O que caracteriza propaganda eleitoral antecipada?

Segundo a jurisprudência do TSE, em regra é necessário:

  • Pedido explícito de voto (“vote”, “eleja”, “reeleja” etc.);

  • Uso de meios típicos de campanha fora do período permitido;

  • Ou situação que, mesmo sem pedido literal, configure inequívoco pedido eleitoral disfarçado.

A simples homenagem, exaltação ou menção elogiosa não é automaticamente considerada propaganda irregular, sobretudo quando inserida em contexto artístico ou cultural. Porém, a escolha de uma escola de samba em transformar o atual presidente da República — candidato à reeleição no mesmo ano — no tema central de seu desfile não é apenas uma “homenagem cultural”. Trata-se de uma grave distorção do espírito do Carnaval e de um uso questionável de espaço público e recursos estatais.

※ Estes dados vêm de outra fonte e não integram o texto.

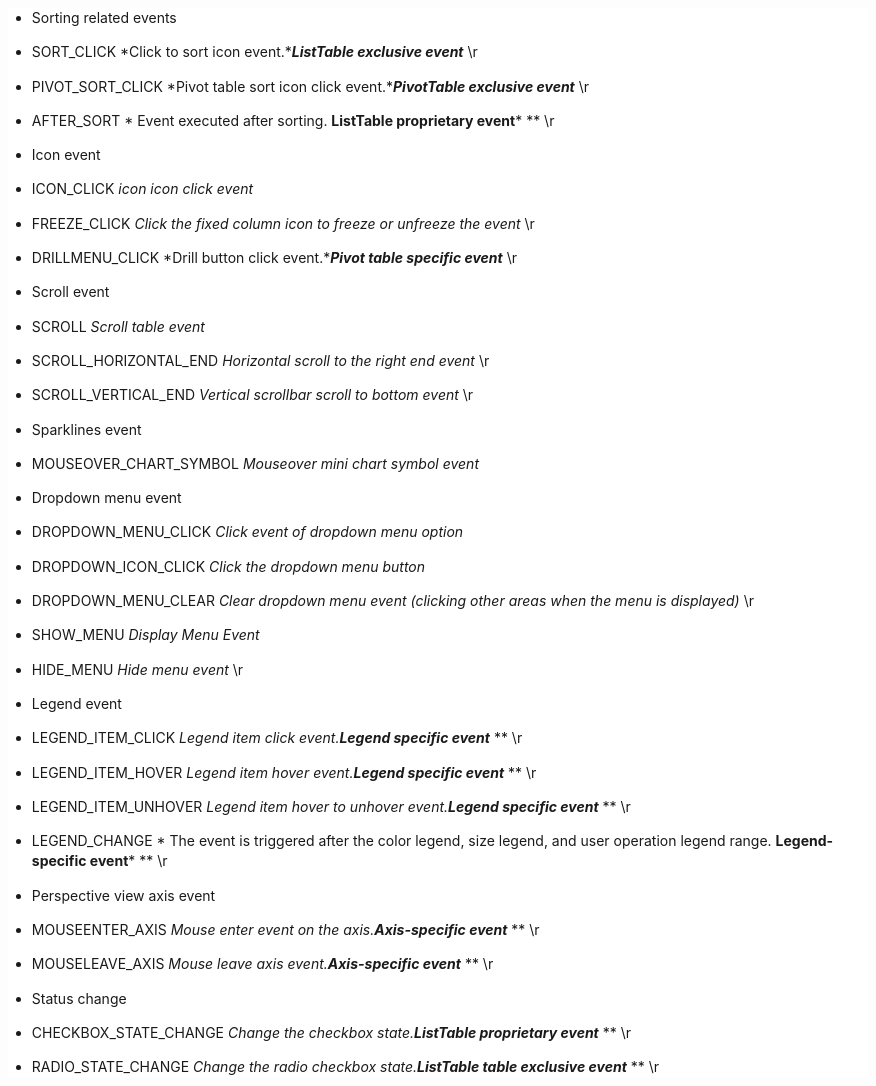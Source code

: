*  Sorting related events    

* SORT_CLICK *Click to sort icon event.****ListTable exclusive event***    \r

*  PIVOT_SORT_CLICK *Pivot table sort icon click event.****PivotTable exclusive event***    \r

* AFTER_SORT * Event executed after sorting. ****ListTable proprietary event***** ** \r

* Icon event    

* ICON_CLICK *icon icon click event*     

* FREEZE_CLICK *Click the fixed column icon to freeze or unfreeze the event* \r

* DRILLMENU_CLICK *Drill button click event.****Pivot table specific event***    \r

* Scroll event    

*  SCROLL *Scroll table event*    

* SCROLL_HORIZONTAL_END *Horizontal scroll to the right end event*    \r

*  SCROLL_VERTICAL_END *Vertical scrollbar scroll to bottom event*    \r

*  Sparklines event    

*  MOUSEOVER_CHART_SYMBOL *Mouseover mini chart symbol event*    

* Dropdown menu event    

* DROPDOWN_MENU_CLICK *Click event of dropdown menu option*     

*  DROPDOWN_ICON_CLICK *Click the dropdown menu button*    

* DROPDOWN_MENU_CLEAR *Clear dropdown menu event (clicking other areas when the menu is displayed)* \r

* SHOW_MENU *Display Menu Event*     

* HIDE_MENU *Hide menu event* \r

* Legend event    

* LEGEND_ITEM_CLICK *Legend item click event.****Legend specific event***** **    \r

*  LEGEND_ITEM_HOVER *Legend item hover event.****Legend specific event***** **    \r

* LEGEND_ITEM_UNHOVER *Legend item hover to unhover event.****Legend specific event***** **    \r

* LEGEND_CHANGE * The event is triggered after the color legend, size legend, and user operation legend range. ****Legend-specific event***** **    \r

* Perspective view axis event    

*  MOUSEENTER_AXIS *Mouse enter event on the axis.****Axis-specific event***** **    \r

*  MOUSELEAVE_AXIS *Mouse leave axis event.****Axis-specific event***** **    \r

*  Status change    

* CHECKBOX_STATE_CHANGE *Change the checkbox state.****ListTable proprietary event***** **    \r

*  RADIO_STATE_CHANGE *Change the radio checkbox state.****ListTable table exclusive event***** **    \r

Em primeiro lugar, o timing é deliberadamente eleitoral. Realizar um enredo que exalta a trajetória de um presidente em exercício, justamente no ano de eleição presidencial, ultrapassa o limite da celebração artística e flerta perigosamente com propaganda eleitoral antecipada disfarçada de samba. O próprio samba-enredo contém elementos que remetem a jingles antigos, polarização política e exaltação pessoal que vão além de uma biografia neutra. Mesmo que o TSE tenha negado liminares por enquanto (sem prejuízo de análise posterior), a percepção pública é clara: isso soa como palanque na Sapucaí, transmitido para milhões de pessoas em rede nacional e internacional.

Em segundo lugar, o uso de dinheiro público torna a situação ainda mais grave. As escolas do Grupo Especial recebem repasse significativo do governo federal (via Embratur e outros mecanismos), cerca de R$ 1 milhão por agremiação. Destinar verba pública para financiar um desfile que enaltece o presidente que controla esses recursos cria um conflito de interesse evidente e um desequilíbrio democrático. Enquanto uma figura política recebe minutos de exposição milionária e gratuita na maior vitrine cultural do país, adversários não têm acesso equivalente. Isso viola o princípio da isonomia no processo eleitoral.

Terceiro, o precedente é perigoso. Se hoje é “normal” uma escola homenagear o presidente em pleno ano eleitoral com dinheiro público, amanhã qualquer governante poderá pressionar (direta ou indiretamente) agremiações para receberem enredos laudatórios. O Carnaval, que historicamente satiriza o poder, critica autoridades e dá voz aos excluídos, corre o risco de se transformar em instrumento de bajulação oficial — exatamente o oposto do que representa culturalmente.

Por fim, a polarização já é alimentada o suficiente. Em vez de unir a avenida em torno de temas que exaltem a cultura brasileira, a diversidade ou questões sociais amplas, optou-se por um enredo que inevitavelmente divide: de um lado quem aplaude, de outro quem vê nisso mais um capítulo de aparelhamento do Estado e culto à personalidade. O resultado é mais rancor, mais judicialização e menos carnaval.

O samba pode e deve falar de política, de luta, de superação. Mas transformar a Marquês de Sapucaí em palanque oficial de um candidato à reeleição, ainda mais com recursos públicos, é um desserviço à democracia, à cultura e ao próprio Carnaval. Merecemos uma Sapucaí que critique, ironize, sonhe e una — não que sirva de propaganda paga com dinheiro púlbico.